We can use these for video prediction. If you train with just L2 (mean squared error) — you take a large convolutional net, show it a few frames, ask it to predict the next few frames — you get blurry predictions. The machine cannot decide among all the possible futures which one to produce, so it produces the average of all possible images. If you train with adversarial training, you get predictions like the bottom image: the first four frames are observed, the last two are predicted. This is another example trained on short snippets of videos from New York apartments. As the camera rotates, it has to invent what the rest of the apartment looks like — it invents the bouquet, the couch, and everything.

If you are interested in self-driving cars, it might be more interesting to work on videos from dashboard cameras in cars. Some work also done in Paris by Pauline ... and ... : we run the Mask R-CNN engine on the images, and then run a predictor that tries to predict those semantic segmentation maps. The initial frames are observed, and the last three are predicted. We can predict that a pedestrian crossing the street will keep crossing, and a car in front turning left will keep turning left. That is very useful for a driving car to predict what's going to happen.

Lastly, I want to show you latent variable models — not adversarial training, but another way of solving the problem of multiple predictions. The architecture here is an encoder-decoder: you show an input to the system, it produces a code, then you run through a decoder that tries to predict the future. You can't predict the future entirely because of uncertainty, so you introduce a latent variable Z which is additively combined with the code. Z is sometimes set to zero, sometimes predicted from a deterministic function that considers either the observed future or the prediction error. It's cheating a little, but it limits the information content in Z.

One application is for self-driving cars. You have one of these prediction systems that sees the environment of the car — it shows our car in the middle of a little image and all the cars around it, as well as the speed and position of our car. We train a world model that, given an action (steering angle and acceleration), predicts the next state: what the environment around our car will look like a fraction of a second from now. We can use the real world for training.
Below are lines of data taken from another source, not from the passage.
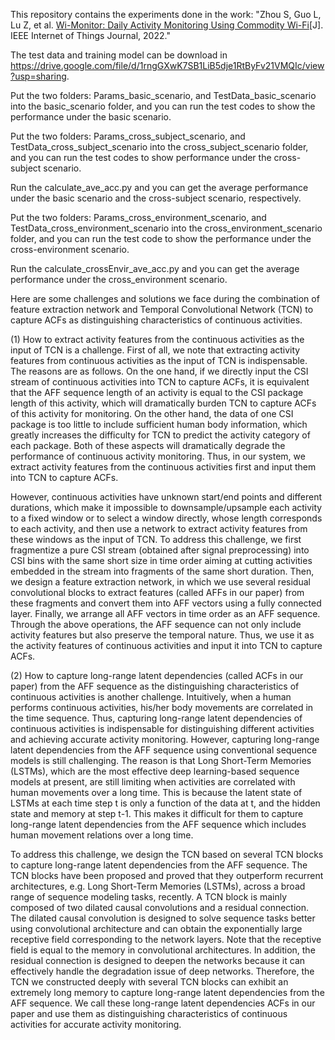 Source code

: This repository contains the experiments done in the work: "Zhou S, Guo L, Lu Z, et al. [Wi-Monitor: Daily Activity Monitoring Using Commodity Wi-Fi](https://ieeexplore.ieee.org/abstract/document/9904823)[J]. IEEE Internet of Things Journal, 2022."

The test data and training model can be download in https://drive.google.com/file/d/1rngGXwK7SB1LiB5dje1RtByFv21VMQIc/view?usp=sharing.

Put the two folders: Params_basic_scenario, and TestData_basic_scenario into the basic_scenario folder, and you can run the test codes to show the performance under the basic scenario.

Put the two folders: Params_cross_subject_scenario, and TestData_cross_subject_scenario into the cross_subject_scenario folder, and you can run the test codes to show performance under the cross-subject scenario.

Run the calculate_ave_acc.py and you can get the average performance under the basic scenario and the cross-subject scenario, respectively.

Put the two folders: Params_cross_environment_scenario, and TestData_cross_environment_scenario into the cross_environment_scenario folder, and you can run the test code to show the performance under the cross-environment scenario.

Run the calculate_crossEnvir_ave_acc.py and you can get the average performance under the cross_environment scenario.


Here are some challenges and solutions we face during the combination of feature extraction network and Temporal Convolutional Network (TCN) to capture ACFs as distinguishing characteristics of continuous activities.

(1) How to extract activity features from the continuous activities as the input of TCN is a challenge. First of all, we note that extracting activity features from continuous activities as the input of TCN is indispensable. The reasons are as follows. On the one hand, if we directly input the CSI stream of continuous activities into TCN to capture ACFs, it is equivalent that the AFF sequence length of an activity is equal to the CSI package length of this activity, which will dramatically burden TCN to capture ACFs of this activity for monitoring. On the other hand, the data of one CSI package is too little to include sufficient human body information, which greatly increases the difficulty for TCN to predict the activity category of each package. Both of these aspects will dramatically degrade the performance of continuous activity monitoring. Thus, in our system, we extract activity features from the continuous activities first and input them into TCN to capture ACFs.

However, continuous activities have unknown start/end points and different durations, which make it impossible to downsample/upsample each activity to a fixed window or to select a window directly, whose length corresponds to each activity, and then use a network to extract activity features from these windows as the input of TCN. To address this challenge, we first fragmentize a pure CSI stream (obtained after signal preprocessing) into CSI bins with the same short size in time order aiming at cutting activities embedded in the stream into fragments of the same short duration. Then, we design a feature extraction network, in which we use several residual convolutional blocks to extract features (called AFFs in our paper) from these fragments and convert them into AFF vectors using a fully connected layer. Finally, we arrange all AFF vectors in time order as an AFF sequence. Through the above operations, the AFF sequence can not only include activity features but also preserve the temporal nature. Thus, we use it as the activity features of continuous activities and input it into TCN to capture ACFs. 

(2) How to capture long-range latent dependencies (called ACFs in our paper) from the AFF sequence as the distinguishing characteristics of continuous activities is another challenge. Intuitively, when a human performs continuous activities, his/her body movements are correlated in the time sequence. Thus, capturing long-range latent dependencies of continuous activities is indispensable for distinguishing different activities and achieving accurate activity monitoring. However, capturing long-range latent dependencies from the AFF sequence using conventional sequence models is still challenging. The reason is that Long Short-Term Memories (LSTMs), which are the most effective deep learning-based sequence models at present, are still limiting when activities are correlated with human movements over a long time. This is because the latent state of LSTMs at each time step t is only a function of the data at t, and the hidden state and memory at step t-1. This makes it difficult for them to capture long-range latent dependencies from the AFF sequence which includes human movement relations over a long time.

To address this challenge, we design the TCN based on several TCN blocks to capture long-range latent dependencies from the AFF sequence. The TCN blocks have been proposed and proved that they outperform recurrent architectures, e.g. Long Short-Term Memories (LSTMs), across a broad range of sequence modeling tasks, recently. A TCN block is mainly composed of two dilated causal convolutions and a residual connection. The dilated causal convolution is designed to solve sequence tasks better using convolutional architecture and can obtain the exponentially large receptive field corresponding to the network layers. Note that the receptive field is equal to the memory in convolutional architectures. In addition, the residual connection is designed to deepen the networks because it can effectively handle the degradation issue of deep networks. Therefore, the TCN we constructed deeply with several TCN blocks can exhibit an extremely long memory to capture long-range latent dependencies from the AFF sequence. We call these long-range latent dependencies ACFs in our paper and use them as distinguishing characteristics of continuous activities for accurate activity monitoring.
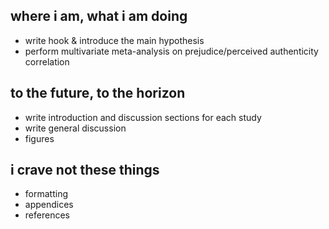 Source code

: ## where i am, what i am doing

* write hook & introduce the main hypothesis
* perform multivariate meta-analysis on prejudice/perceived authenticity correlation  

## to the future, to the horizon

* write introduction and discussion sections for each study  
* write general discussion  
* figures  

## i crave not these things

* formatting  
* appendices  
* references  

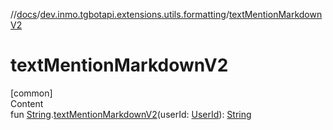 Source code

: //[docs](../../index.md)/[dev.inmo.tgbotapi.extensions.utils.formatting](index.md)/[textMentionMarkdownV2](text-mention-markdown-v2.md)



# textMentionMarkdownV2  
[common]  
Content  
fun [String](https://kotlinlang.org/api/latest/jvm/stdlib/kotlin/-string/index.html).[textMentionMarkdownV2](text-mention-markdown-v2.md)(userId: [UserId](../dev.inmo.tgbotapi.types/index.md#%5Bdev.inmo.tgbotapi.types%2FUserId%2F%2F%2FPointingToDeclaration%2F%5D%2FClasslikes%2F625018081)): [String](https://kotlinlang.org/api/latest/jvm/stdlib/kotlin/-string/index.html)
If we train a deterministic predictor on this, we get a blurry prediction on the left (what happens in the world) versus on the right (prediction from the deterministic model). So bad idea. Now replace this with a latent variable model: we can sample different latent variables to get different predictions. These are completely made-up, dreamed future scenarios from different drawings of the latent variable, and they all look reasonable. We can use these models for prediction and planning.

I'm out of time, so I'll skip to the conclusion slide. The quest for understanding intelligence, whether it's human or machine, is probably one of the biggest scientific challenges of our times, and possibly one of the biggest technological challenges. The next few decades are going to be very exciting. It may take 30 years or more to reach human-level AI. One interesting thing is that in the history of science, there have been many domains where the science followed the technology: the telescope was invented before optics; optics was invented to explain how telescopes worked. The steam engine was invented before thermodynamics; thermodynamics was invented to explain the limits of heat engines and became a fundamental branch of physics. Aerodynamics was mostly invented after the airplane. Computer science resulted from the invention of the calculator. So what is the equivalent of thermodynamics for intelligence? Is there a science of intelligence that we haven't figured out? That's my scientific project for the next decade and a half. You can do useful work in research, hopefully a little more. I am really looking forward to this community making significant contributions to this. Thank you very much for your attention. My apologies to the organizers for going way over time.